In Midnight Teacher: Lilly Ann Granderson and her Secret School, author Janet Halfmann tells Granderson's story in this picture book biography from the time Lilly was an enslaved child working in the master's house. She played school with the master's children when adults were not watching. She knew that she needed to hide her learning, but her desire to learn was unquenchable. Illustrations by London Ladd show Lilly teaching reading and writing to other enslaved children. Soon people of all ages attended her lessons. All of them knew the risks they faced if caught, but they continued. Lilly's students went on to teach others, creating a ripple of education. Halfmann makes clear the difficulties and risks Lilly took to create a good life for her family and help others learn. The difference between being enslaved and free before, during, and after the Civil War is stated directly. The Afterword fills in the historical record, and selected references show readers Halfmann's scholarship and places where they can find more information.

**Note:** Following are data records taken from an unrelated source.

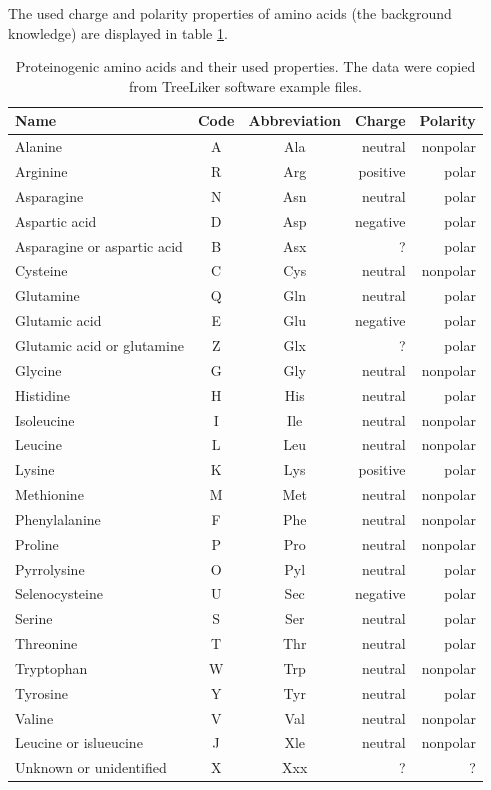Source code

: \documentclass[11pt,twoside,a4paper]{book}
\begin{document}
The used charge and polarity properties of amino acids (the background knowledge) are displayed in table \ref{tab:aaprops}.
\begin{table}
\begin{center}
 \begin{tabular}{lccrr}
\textbf{Name} & \textbf{Code} & \textbf{Abbreviation} & \textbf{Charge} & \textbf{Polarity} \\
\hline
Alanine & A & Ala & neutral & nonpolar  \\ \hline
Arginine & R & Arg & positive & polar  \\ \hline
Asparagine & N & Asn & neutral & polar \\ \hline 
Aspartic acid & D & Asp & negative & polar  \\ \hline
Asparagine or aspartic acid & B & Asx & ? & polar \\ \hline 
Cysteine & C & Cys & neutral & nonpolar  \\ \hline
Glutamine & Q & Gln & neutral & polar  \\ \hline
Glutamic acid & E & Glu & negative & polar \\ \hline
Glutamic acid or glutamine & Z & Glx & ? & polar \\ \hline
Glycine & G & Gly & neutral & nonpolar \\ \hline
Histidine & H & His & neutral & polar \\ \hline
Isoleucine & I & Ile & neutral & nonpolar \\ \hline
Leucine & L & Leu & neutral & nonpolar \\ \hline
Lysine & K & Lys & positive & polar \\ \hline
Methionine & M & Met & neutral & nonpolar  \\ \hline
Phenylalanine & F & Phe & neutral & nonpolar  \\ \hline
Proline & P & Pro & neutral & nonpolar \\ \hline
Pyrrolysine & O & Pyl  & neutral & polar  \\ \hline
Selenocysteine & U & Sec & negative & polar  \\ \hline
Serine & S & Ser & neutral & polar  \\ \hline
Threonine & T & Thr & neutral & polar \\ \hline
Tryptophan & W & Trp & neutral & nonpolar   \\ \hline
Tyrosine & Y & Tyr & neutral & polar  \\ \hline
Valine & V & Val & neutral & nonpolar \\ \hline
Leucine or islueucine & J & Xle & neutral & nonpolar \\ \hline
Unknown or unidentified & X & Xxx & ? & ? \\ \hline
\end{tabular}
\caption[Proteinogenic amino acids and their used properties]{Proteinogenic amino acids and their used properties.
The data were copied from TreeLiker software example files.}
\label{tab:aaprops}
\end{center}
\end{table}
\end{document}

Vivian Kirkfield's picture book biography of Sarah E. Goode, Sweet Dreams, Sarah, shows a determined young black woman in pursuit of a dream. In lyrical language, Kirkfield describes Sarah's childhood as a slave and her dreams for something better: "A husband, A family, A job that she loved." Kirkfield continues to tell how Sarah achieved all three by moving to Chicago after emancipation, marrying Archibald Goode, starting a family, and opening her own furniture store. That might have been enough, but Sarah was skilled with people and with woodworking tools. She found a need--to make room for more beds in small apartments--and set to work. The furniture in her story wouldn't work: "Too boxy! Too bulky! Too big!" But she had an idea that led to Sarah Goode being the first black woman to hold a patent. Kirkfield shows Sarah's failed attempts at creating a cabinet bed (a forerunner of the Murphy bed) and the denial of her first patent application. After those trials, her patent acceptance and sale of her cabinet beds were a sweet dream come true. The illustrations by Chris Ewald show Sarah in action and emotion, helping readers to feel the depth of her dreams and understand the difficulties of her challenges.The back matter fills in more of the story with an Author's Note, an explanation of what a patent is, and a timeline of Sarah's life.
Both books are good for the older picture book reader through adults because of their empowering facts and emphasis on persistence in pursuing one's dreams.